**Exercise aim**
Nothing but the records, repeated exactly, should form the response.

Saved entries:
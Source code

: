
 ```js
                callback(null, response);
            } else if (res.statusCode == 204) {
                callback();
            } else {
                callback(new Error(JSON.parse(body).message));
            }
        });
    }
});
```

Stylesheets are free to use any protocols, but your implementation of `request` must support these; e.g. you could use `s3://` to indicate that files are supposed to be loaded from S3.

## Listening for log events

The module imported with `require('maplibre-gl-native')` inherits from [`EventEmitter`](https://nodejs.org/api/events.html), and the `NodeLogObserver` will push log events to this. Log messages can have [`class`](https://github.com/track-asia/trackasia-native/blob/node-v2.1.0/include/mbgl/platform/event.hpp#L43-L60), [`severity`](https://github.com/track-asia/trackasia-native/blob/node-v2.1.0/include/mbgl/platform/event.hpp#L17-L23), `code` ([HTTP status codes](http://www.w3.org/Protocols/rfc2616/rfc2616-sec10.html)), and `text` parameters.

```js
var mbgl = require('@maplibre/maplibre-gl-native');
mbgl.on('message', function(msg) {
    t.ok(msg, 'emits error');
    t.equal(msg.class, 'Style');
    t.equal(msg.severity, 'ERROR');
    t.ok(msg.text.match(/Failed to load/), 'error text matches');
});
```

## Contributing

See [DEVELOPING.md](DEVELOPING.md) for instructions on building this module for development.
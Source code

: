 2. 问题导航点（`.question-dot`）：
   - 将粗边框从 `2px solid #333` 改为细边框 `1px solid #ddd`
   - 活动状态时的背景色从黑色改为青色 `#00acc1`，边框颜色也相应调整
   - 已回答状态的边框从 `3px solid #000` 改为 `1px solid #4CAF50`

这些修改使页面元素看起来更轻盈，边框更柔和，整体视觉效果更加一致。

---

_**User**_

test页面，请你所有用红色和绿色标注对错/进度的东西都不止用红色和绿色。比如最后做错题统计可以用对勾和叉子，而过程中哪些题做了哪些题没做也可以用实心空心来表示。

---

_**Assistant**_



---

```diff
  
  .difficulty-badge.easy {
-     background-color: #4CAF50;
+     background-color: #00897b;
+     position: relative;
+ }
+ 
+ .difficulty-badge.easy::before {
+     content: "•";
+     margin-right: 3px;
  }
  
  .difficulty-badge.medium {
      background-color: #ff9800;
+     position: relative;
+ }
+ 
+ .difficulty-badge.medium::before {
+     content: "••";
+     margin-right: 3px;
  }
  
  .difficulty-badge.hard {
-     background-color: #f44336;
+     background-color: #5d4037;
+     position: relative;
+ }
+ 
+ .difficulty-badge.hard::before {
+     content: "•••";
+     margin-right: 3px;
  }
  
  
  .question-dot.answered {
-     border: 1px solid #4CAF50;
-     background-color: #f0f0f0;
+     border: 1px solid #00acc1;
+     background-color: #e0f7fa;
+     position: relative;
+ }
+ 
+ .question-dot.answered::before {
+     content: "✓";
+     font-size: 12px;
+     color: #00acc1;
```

**Exercise answer**
Source code

:
 ```js
                callback(null, response);
            } else if (res.statusCode == 204) {
                callback();
            } else {
                callback(new Error(JSON.parse(body).message));
            }
        });
    }
});
```

Stylesheets are free to use any protocols, but your implementation of `request` must support these; e.g. you could use `s3://` to indicate that files are supposed to be loaded from S3.

## Listening for log events

The module imported with `require('maplibre-gl-native')` inherits from [`EventEmitter`](https://nodejs.org/api/events.html), and the `NodeLogObserver` will push log events to this. Log messages can have [`class`](https://github.com/track-asia/trackasia-native/blob/node-v2.1.0/include/mbgl/platform/event.hpp#L43-L60), [`severity`](https://github.com/track-asia/trackasia-native/blob/node-v2.1.0/include/mbgl/platform/event.hpp#L17-L23), `code` ([HTTP status codes](http://www.w3.org/Protocols/rfc2616/rfc2616-sec10.html)), and `text` parameters.

```js
var mbgl = require('@maplibre/maplibre-gl-native');
mbgl.on('message', function(msg) {
    t.ok(msg, 'emits error');
    t.equal(msg.class, 'Style');
    t.equal(msg.severity, 'ERROR');
    t.ok(msg.text.match(/Failed to load/), 'error text matches');
});
```

## Contributing

See [DEVELOPING.md](DEVELOPING.md) for instructions on building this module for development.
Source code

: 2. 问题导航点（`.question-dot`）：
   - 将粗边框从 `2px solid #333` 改为细边框 `1px solid #ddd`
   - 活动状态时的背景色从黑色改为青色 `#00acc1`，边框颜色也相应调整
   - 已回答状态的边框从 `3px solid #000` 改为 `1px solid #4CAF50`

这些修改使页面元素看起来更轻盈，边框更柔和，整体视觉效果更加一致。

---

_**User**_

test页面，请你所有用红色和绿色标注对错/进度的东西都不止用红色和绿色。比如最后做错题统计可以用对勾和叉子，而过程中哪些题做了哪些题没做也可以用实心空心来表示。

---

_**Assistant**_



---

```diff
  
  .difficulty-badge.easy {
-     background-color: #4CAF50;
+     background-color: #00897b;
+     position: relative;
+ }
+ 
+ .difficulty-badge.easy::before {
+     content: "•";
+     margin-right: 3px;
  }
  
  .difficulty-badge.medium {
      background-color: #ff9800;
+     position: relative;
+ }
+ 
+ .difficulty-badge.medium::before {
+     content: "••";
+     margin-right: 3px;
  }
  
  .difficulty-badge.hard {
-     background-color: #f44336;
+     background-color: #5d4037;
+     position: relative;
+ }
+ 
+ .difficulty-badge.hard::before {
+     content: "•••";
+     margin-right: 3px;
  }
  
  
  .question-dot.answered {
-     border: 1px solid #4CAF50;
-     background-color: #f0f0f0;
+     border: 1px solid #00acc1;
+     background-color: #e0f7fa;
+     position: relative;
+ }
+ 
+ .question-dot.answered::before {
+     content: "✓";
+     font-size: 12px;
+     color: #00acc1;
```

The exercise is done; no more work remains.